'''
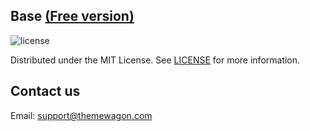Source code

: ## Base [(Free version)](https://themewagon.github.io/base/)

![license](https://img.shields.io/badge/license-MIT-blue.svg)


Distributed under the MIT License. See [LICENSE](https://github.com/minimal-ui-kit/minimal.free/blob/main/LICENSE.md) for more information.

<a name="readme-top">
<div align="center">

</div>

## Contact us

Email: support@themewagon.com
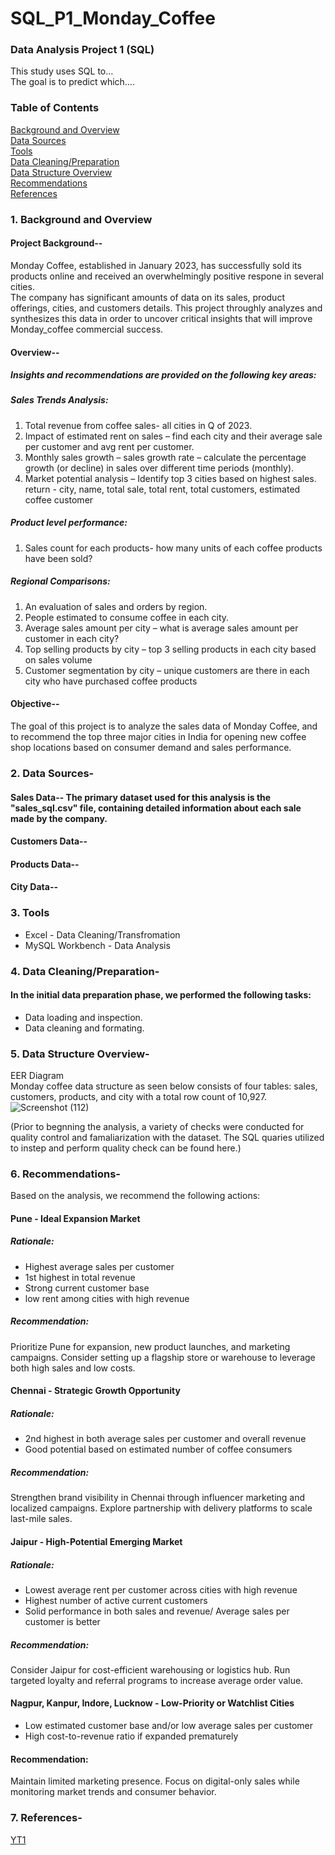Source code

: # SQL_P1_Monday_Coffee
### Data Analysis Project 1 (SQL)
This study uses SQL to…
<br>
The goal is to predict which….

### Table of Contents
[Background and Overview](#1-Background-and-Overview)
<br>
[Data Sources](2.Data-Sources-)
<br>
[Tools](#3-Tools)
<br>
[Data Cleaning/Preparation](4.Data-Cleaning/Preparation-)
<br>
[Data Structure Overview](5.Data-Structure-Overview-)
<br>
[Recommendations](6.Recommendations-)
<br>
[References](7.References-)

### 1. Background and Overview
#### Project Background--
Monday Coffee, established in January 2023, has successfully sold its products online and received an overwhelmingly positive respone in several cities.
<br>
The company has significant amounts of data on its sales, product offerings, cities, and customers details. This project throughly analyzes and synthesizes this data in order to uncover critical insights that will improve Monday_coffee commercial success.

#### Overview--
##### Insights and recommendations are provided on the following key areas:

##### Sales Trends Analysis: 
1.	Total revenue from coffee sales- all cities in Q of 2023.
2.	Impact of estimated rent on sales – find each city and their average sale per customer and avg rent per customer.
3.	Monthly sales growth – sales growth rate – calculate the percentage growth (or decline) in sales over different time periods (monthly).
4.	Market potential analysis – Identify top 3 cities based on highest sales. return - city, name, total sale, total rent, total customers, estimated coffee customer

##### Product level performance:
1.	Sales count for each products- how many units of each coffee products have been sold?

##### Regional Comparisons:
1.	An evaluation of sales and orders by region.
2.	People estimated to consume coffee in each city.
3.	Average sales amount per city – what is average sales amount per customer in each city?
4.	Top selling products by city – top 3 selling products in each city based on sales volume
5.	Customer segmentation by city – unique customers are there in each city who have purchased coffee products

#### Objective--
The goal of this project is to analyze the sales data of Monday Coffee, and to recommend the top three major cities in India for opening new coffee shop locations based on consumer demand and sales performance.

### 2. Data Sources-
#### Sales Data--  The primary dataset used for this analysis is the "sales_sql.csv" file, containing detailed information about each sale made by the company.
#### Customers Data--
#### Products Data--
#### City Data--

### 3. Tools
- Excel - Data Cleaning/Transfromation
- MySQL Workbench - Data Analysis

### 4. Data Cleaning/Preparation-
#### In the initial data preparation phase, we performed the following tasks:
- Data loading and inspection.
- Data cleaning and formating.

### 5.	Data Structure Overview-
EER Diagram
<br>
Monday coffee data structure as seen below consists of four tables: sales, customers, products, and city with a total row count of 10,927.
![Screenshot (112)](https://github.com/user-attachments/assets/d9f2c697-43a2-4c75-a928-caa88b3b9bd5)

(Prior to begnning the analysis, a variety of checks were conducted for quality control and famaliarization with the dataset. The SQL quaries utilized to instep and perform quality check can be found here.)

### 6. Recommendations-
Based on the analysis, we recommend the following actions:

#### Pune - Ideal Expansion Market

##### Rationale:
- Highest average sales per customer
- 1st highest in total revenue
- Strong current customer base
- low rent among cities with high revenue
  
##### Recommendation: 
Prioritize Pune for expansion, new product launches, and marketing campaigns. Consider
setting up a flagship store or warehouse to leverage both high sales and low costs.

#### Chennai - Strategic Growth Opportunity

##### Rationale:
- 2nd highest in both average sales per customer and overall revenue
- Good potential based on estimated number of coffee consumers
  
##### Recommendation: 
Strengthen brand visibility in Chennai through influencer marketing and localized
campaigns. Explore partnership with delivery platforms to scale last-mile sales.

#### Jaipur - High-Potential Emerging Market

##### Rationale:
- Lowest average rent per customer across cities with high revenue
- Highest number of active current customers
- Solid performance in both sales and revenue/ Average sales per customer is better
  
##### Recommendation:
Consider Jaipur for cost-efficient warehousing or logistics hub. Run targeted loyalty and
referral programs to increase average order value.

#### Nagpur, Kanpur, Indore, Lucknow - Low-Priority or Watchlist Cities

- Low estimated customer base and/or low average sales per customer
- High cost-to-revenue ratio if expanded prematurely
  
#### Recommendation:
Maintain limited marketing presence. Focus on digital-only sales while monitoring market
trends and consumer behavior.

### 7. References-
[YT1](https://youtu.be/ZZEP4ZRnDaU?si=7l5_xzD22_3q3MGK)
'''
Reproduce the data verbatim and omit each image.

FINAL ANSWER -
Source code

: ## Base [(Free version)](https://themewagon.github.io/base/)

![license](https://img.shields.io/badge/license-MIT-blue.svg)


Distributed under the MIT License. See [LICENSE](https://github.com/minimal-ui-kit/minimal.free/blob/main/LICENSE.md) for more information.

<a name="readme-top">
<div align="center">

</div>

## Contact us

Email: support@themewagon.com
Source code

: # SQL_P1_Monday_Coffee
### Data Analysis Project 1 (SQL)
This study uses SQL to…
<br>
The goal is to predict which….

### Table of Contents
[Background and Overview](#1-Background-and-Overview)
<br>
[Data Sources](2.Data-Sources-)
<br>
[Tools](#3-Tools)
<br>
[Data Cleaning/Preparation](4.Data-Cleaning/Preparation-)
<br>
[Data Structure Overview](5.Data-Structure-Overview-)
<br>
[Recommendations](6.Recommendations-)
<br>
[References](7.References-)

### 1. Background and Overview
#### Project Background--
Monday Coffee, established in January 2023, has successfully sold its products online and received an overwhelmingly positive respone in several cities.
<br>
The company has significant amounts of data on its sales, product offerings, cities, and customers details. This project throughly analyzes and synthesizes this data in order to uncover critical insights that will improve Monday_coffee commercial success.

#### Overview--
##### Insights and recommendations are provided on the following key areas:

##### Sales Trends Analysis: 
1.	Total revenue from coffee sales- all cities in Q of 2023.
2.	Impact of estimated rent on sales – find each city and their average sale per customer and avg rent per customer.
3.	Monthly sales growth – sales growth rate – calculate the percentage growth (or decline) in sales over different time periods (monthly).
4.	Market potential analysis – Identify top 3 cities based on highest sales. return - city, name, total sale, total rent, total customers, estimated coffee customer

##### Product level performance:
1.	Sales count for each products- how many units of each coffee products have been sold?

##### Regional Comparisons:
1.	An evaluation of sales and orders by region.
2.	People estimated to consume coffee in each city.
3.	Average sales amount per city – what is average sales amount per customer in each city?
4.	Top selling products by city – top 3 selling products in each city based on sales volume
5.	Customer segmentation by city – unique customers are there in each city who have purchased coffee products

#### Objective--
The goal of this project is to analyze the sales data of Monday Coffee, and to recommend the top three major cities in India for opening new coffee shop locations based on consumer demand and sales performance.

### 2. Data Sources-
#### Sales Data--  The primary dataset used for this analysis is the "sales_sql.csv" file, containing detailed information about each sale made by the company.
#### Customers Data--
#### Products Data--
#### City Data--

### 3. Tools
- Excel - Data Cleaning/Transfromation
- MySQL Workbench - Data Analysis

### 4. Data Cleaning/Preparation-
#### In the initial data preparation phase, we performed the following tasks:
- Data loading and inspection.
- Data cleaning and formating.

### 5.	Data Structure Overview-
EER Diagram
<br>
Monday coffee data structure as seen below consists of four tables: sales, customers, products, and city with a total row count of 10,927.
![Screenshot (112)](https://github.com/user-attachments/assets/d9f2c697-43a2-4c75-a928-caa88b3b9bd5)

(Prior to begnning the analysis, a variety of checks were conducted for quality control and famaliarization with the dataset. The SQL quaries utilized to instep and perform quality check can be found here.)

### 6. Recommendations-
Based on the analysis, we recommend the following actions:

#### Pune - Ideal Expansion Market

##### Rationale:
- Highest average sales per customer
- 1st highest in total revenue
- Strong current customer base
- low rent among cities with high revenue
  
##### Recommendation: 
Prioritize Pune for expansion, new product launches, and marketing campaigns. Consider
setting up a flagship store or warehouse to leverage both high sales and low costs.

#### Chennai - Strategic Growth Opportunity

##### Rationale:
- 2nd highest in both average sales per customer and overall revenue
- Good potential based on estimated number of coffee consumers
  
##### Recommendation: 
Strengthen brand visibility in Chennai through influencer marketing and localized
campaigns. Explore partnership with delivery platforms to scale last-mile sales.

#### Jaipur - High-Potential Emerging Market

##### Rationale:
- Lowest average rent per customer across cities with high revenue
- Highest number of active current customers
- Solid performance in both sales and revenue/ Average sales per customer is better
  
##### Recommendation:
Consider Jaipur for cost-efficient warehousing or logistics hub. Run targeted loyalty and
referral programs to increase average order value.

#### Nagpur, Kanpur, Indore, Lucknow - Low-Priority or Watchlist Cities

- Low estimated customer base and/or low average sales per customer
- High cost-to-revenue ratio if expanded prematurely
  
#### Recommendation:
Maintain limited marketing presence. Focus on digital-only sales while monitoring market
trends and consumer behavior.

### 7. References-
[YT1](https://youtu.be/ZZEP4ZRnDaU?si=7l5_xzD22_3q3MGK)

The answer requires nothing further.